А вместо этого мы охотнее помещаем себя в ящики – в дома, являющиеся ящиками, в машины, являющиеся ящиками, в школы, представляющие собой те же самые ящики...
Вы, к сожалению, ни о чём таком не услышите в университетах, если только они не изменятся. Когда в прошлом году в Вене, в художественном пространстве TBA21, у нас проходила выставка [Ernesto Neto and the Huni Kuin – Aru Kuxpia | Sacred Secret – ред.], я привёл туда и людей Huni Kuin. Мы организовали ритуалы, состоялись публичные беседы, участвовало очень много людей. И иногда я смеялся про себя, думая обо всех этих людях из университетов – антропологах, социологах, философах, экологах, пытавшихся выработать решение в ситуации, в которую попало современное общество. Решение было там же, недалеко, перед дверями, но никто на него даже не обратил внимания. Конечно, там были люди из мира искусства и т.д., однако в общей сложности это история о чём-то, что больше и важнее.

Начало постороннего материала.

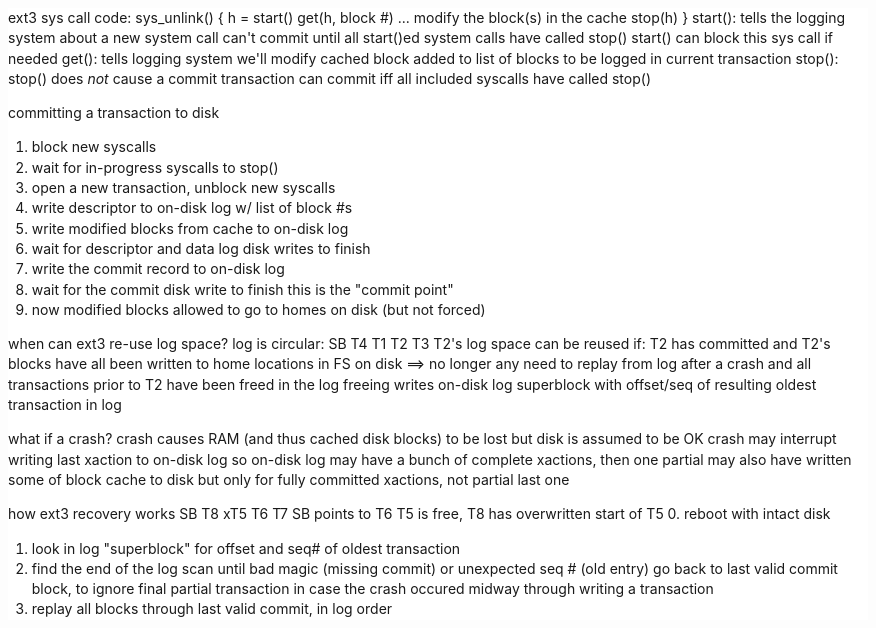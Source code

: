 ext3 sys call code:
  sys_unlink() {
    h = start()
    get(h, block #) ...
    modify the block(s) in the cache
    stop(h)
  }
  start():
    tells the logging system about a new system call
      can't commit until all start()ed system calls have called stop()
    start() can block this sys call if needed
  get():
    tells logging system we'll modify cached block
      added to list of blocks to be logged in current transaction
  stop():
    stop() does *not* cause a commit
    transaction can commit iff all included syscalls have called stop()

committing a transaction to disk
  1. block new syscalls
  2. wait for in-progress syscalls to stop()
  3. open a new transaction, unblock new syscalls
  4. write descriptor to on-disk log w/ list of block #s
  5. write modified blocks from cache to on-disk log
  6. wait for descriptor and data log disk writes to finish
  7. write the commit record to on-disk log
  8. wait for the commit disk write to finish
     this is the "commit point"
  9. now modified blocks allowed to go to homes on disk (but not forced)

when can ext3 re-use log space?
  log is circular: SB T4 T1 T2 T3
  T2's log space can be reused if:
    T2 has committed
    and T2's blocks have all been written to home locations in FS on disk
      ==> no longer any need to replay from log after a crash
    and all transactions prior to T2 have been freed in the log
  freeing writes on-disk log superblock with
    offset/seq of resulting oldest transaction in log

what if a crash?
  crash causes RAM (and thus cached disk blocks) to be lost
    but disk is assumed to be OK
  crash may interrupt writing last xaction to on-disk log
  so on-disk log may have a bunch of complete xactions, then one partial
  may also have written some of block cache to disk
    but only for fully committed xactions, not partial last one

how ext3 recovery works
  SB T8 xT5 T6 T7
    SB points to T6
    T5 is free, T8 has overwritten start of T5
  0. reboot with intact disk
  1. look in log "superblock" for offset and seq# of oldest transaction
  2. find the end of the log
     scan until bad magic (missing commit) or unexpected seq # (old entry)
     go back to last valid commit block, to ignore final partial transaction
       in case the crash occured midway through writing a transaction
  3. replay all blocks through last valid commit, in log order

Это не обо мне – Эрнесту Нету. Я – только гонец, точнее, гонец змеи боа. Я работаю для змеи боа и для туземцев, потому что они – стражи змеи боа, стражи природы. Они – те, кто разговаривает с природой. И они могут нам сказать, что рассказывает то или другое растение. Когда вы участвуете в ритуале, вы это понимаете. У коренных народов не существует различия между ними и окружающей средой. В их лексике нет слова «природа», потому что слово «природа» уже само по себе олицетворяет различие. Между нами, самими являющимися природой, и природой. Поэтому я уверен, что единственный выход из ситуации, в которой мы находимся сейчас, это играть на maraca [туземный музыкальный инструмент – ред.], выслушивать туземцев, пить nixi pae, ayahuasca, yajé, есть грибы или заниматься йогой, медитацией – использовать любой из этих видов общения, и в какой-то момент появится решение. Но нам каким-то образом надо начать.
Сегодня утром на пресс-конференции вы сказали, что когда вы в первый раз принимали участие в ритуале, вам было страшно...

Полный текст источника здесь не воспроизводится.